How to Use Azure Files with Windows and Linux VMs
The Azure cloud storage session materials describes "Azure Files" as one of several types of storage available. Here are some details about using Azure Files in practice to read and write data from a virtual machine
Please review the Azure Documentation describing the "Azure Files" service
Summary
The "Azure Files" (or File Shares) service is Microsoft's attempt to provide storage with an interface that many IT people are familiar with, but at Cloud scale. They market it heavily as a replacement for File servers that an institution or company have to maintain. The alternative is blog storage, which works well when you alter your program code to read and write to blob storage, and for users of existing software (e.g. GUI software for your scientific application) you can't change the code.

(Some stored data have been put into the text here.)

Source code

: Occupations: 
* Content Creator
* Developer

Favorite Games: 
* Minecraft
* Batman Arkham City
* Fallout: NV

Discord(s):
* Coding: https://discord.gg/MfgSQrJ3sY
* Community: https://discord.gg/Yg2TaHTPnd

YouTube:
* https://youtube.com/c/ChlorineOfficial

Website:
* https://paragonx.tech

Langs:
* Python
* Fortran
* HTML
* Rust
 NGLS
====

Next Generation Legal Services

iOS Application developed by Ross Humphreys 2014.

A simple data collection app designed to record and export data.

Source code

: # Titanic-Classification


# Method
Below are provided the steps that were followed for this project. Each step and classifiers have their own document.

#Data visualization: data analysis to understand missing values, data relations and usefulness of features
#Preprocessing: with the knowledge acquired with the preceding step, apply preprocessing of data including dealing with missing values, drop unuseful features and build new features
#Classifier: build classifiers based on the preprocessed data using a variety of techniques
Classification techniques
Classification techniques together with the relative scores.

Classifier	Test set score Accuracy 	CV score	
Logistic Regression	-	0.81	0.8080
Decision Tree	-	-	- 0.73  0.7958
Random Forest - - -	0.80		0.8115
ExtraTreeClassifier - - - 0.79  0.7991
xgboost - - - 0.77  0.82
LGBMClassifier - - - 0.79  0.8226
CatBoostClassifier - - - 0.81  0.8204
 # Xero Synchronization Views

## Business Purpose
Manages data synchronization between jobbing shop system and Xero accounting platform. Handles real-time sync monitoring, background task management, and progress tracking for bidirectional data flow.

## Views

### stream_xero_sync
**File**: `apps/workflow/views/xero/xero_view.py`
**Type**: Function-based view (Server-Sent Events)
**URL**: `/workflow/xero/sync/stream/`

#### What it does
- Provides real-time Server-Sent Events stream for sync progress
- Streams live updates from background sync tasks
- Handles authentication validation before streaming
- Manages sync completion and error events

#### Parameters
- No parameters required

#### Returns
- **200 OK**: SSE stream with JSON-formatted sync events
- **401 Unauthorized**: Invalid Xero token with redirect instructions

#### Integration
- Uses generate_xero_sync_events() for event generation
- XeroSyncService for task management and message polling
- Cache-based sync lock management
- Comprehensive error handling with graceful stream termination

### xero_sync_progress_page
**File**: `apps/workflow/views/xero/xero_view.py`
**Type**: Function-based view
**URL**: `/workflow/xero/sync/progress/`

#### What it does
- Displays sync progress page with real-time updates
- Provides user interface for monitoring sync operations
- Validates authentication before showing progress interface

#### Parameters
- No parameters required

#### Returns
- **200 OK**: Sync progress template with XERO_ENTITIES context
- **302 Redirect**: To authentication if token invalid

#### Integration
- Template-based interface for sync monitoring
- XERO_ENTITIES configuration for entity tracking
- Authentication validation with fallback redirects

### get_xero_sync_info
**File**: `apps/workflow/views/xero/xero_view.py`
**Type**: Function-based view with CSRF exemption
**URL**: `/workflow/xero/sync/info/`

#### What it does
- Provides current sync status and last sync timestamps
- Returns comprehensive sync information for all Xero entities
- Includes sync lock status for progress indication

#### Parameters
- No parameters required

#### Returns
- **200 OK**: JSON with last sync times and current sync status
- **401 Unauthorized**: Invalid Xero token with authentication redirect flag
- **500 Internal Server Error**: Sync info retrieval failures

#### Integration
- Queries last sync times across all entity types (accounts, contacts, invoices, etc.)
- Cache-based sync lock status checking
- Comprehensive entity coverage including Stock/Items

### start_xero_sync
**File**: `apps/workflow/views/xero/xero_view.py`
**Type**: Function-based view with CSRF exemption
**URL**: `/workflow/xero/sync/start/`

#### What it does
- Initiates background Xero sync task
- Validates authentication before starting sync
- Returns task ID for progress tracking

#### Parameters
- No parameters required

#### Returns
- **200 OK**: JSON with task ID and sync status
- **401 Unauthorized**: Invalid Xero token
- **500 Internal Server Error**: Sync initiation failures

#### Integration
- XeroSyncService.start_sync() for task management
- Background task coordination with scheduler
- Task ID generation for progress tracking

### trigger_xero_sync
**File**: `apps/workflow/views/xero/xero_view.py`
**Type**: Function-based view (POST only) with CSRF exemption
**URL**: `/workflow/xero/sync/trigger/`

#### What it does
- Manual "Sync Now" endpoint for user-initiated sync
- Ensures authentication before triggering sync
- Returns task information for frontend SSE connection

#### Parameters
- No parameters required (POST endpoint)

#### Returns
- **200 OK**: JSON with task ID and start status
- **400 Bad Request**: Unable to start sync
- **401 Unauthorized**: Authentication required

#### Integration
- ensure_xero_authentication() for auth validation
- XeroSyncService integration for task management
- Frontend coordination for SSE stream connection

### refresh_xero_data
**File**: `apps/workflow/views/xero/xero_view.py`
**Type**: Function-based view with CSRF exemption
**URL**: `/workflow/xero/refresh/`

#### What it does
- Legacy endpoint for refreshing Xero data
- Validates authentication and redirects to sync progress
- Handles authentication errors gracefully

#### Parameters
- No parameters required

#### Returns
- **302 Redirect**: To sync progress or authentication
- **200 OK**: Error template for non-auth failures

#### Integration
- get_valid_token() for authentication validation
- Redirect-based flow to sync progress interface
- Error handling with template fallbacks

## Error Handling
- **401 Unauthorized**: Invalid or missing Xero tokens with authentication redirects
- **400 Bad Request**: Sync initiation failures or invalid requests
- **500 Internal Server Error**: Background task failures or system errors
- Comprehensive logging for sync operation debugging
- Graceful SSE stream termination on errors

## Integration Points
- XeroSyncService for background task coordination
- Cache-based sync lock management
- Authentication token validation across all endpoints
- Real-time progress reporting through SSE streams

In practice, Azure File storage does work like cloud in that there are few limits on storage but you can also attach it as if it were network storage ("network attach") so you don't have to change your software. However it is more expensive than Blob storage and it is slower than network storage, especially much slower than storage in an HPC environment.
So what to do? One method I've used to take advantage of the convenience of Azure Files storage but I need speed, I'll copy those files that need to have fast access onto the local disk of the VM (or service), but still use Azure files to save files (write output).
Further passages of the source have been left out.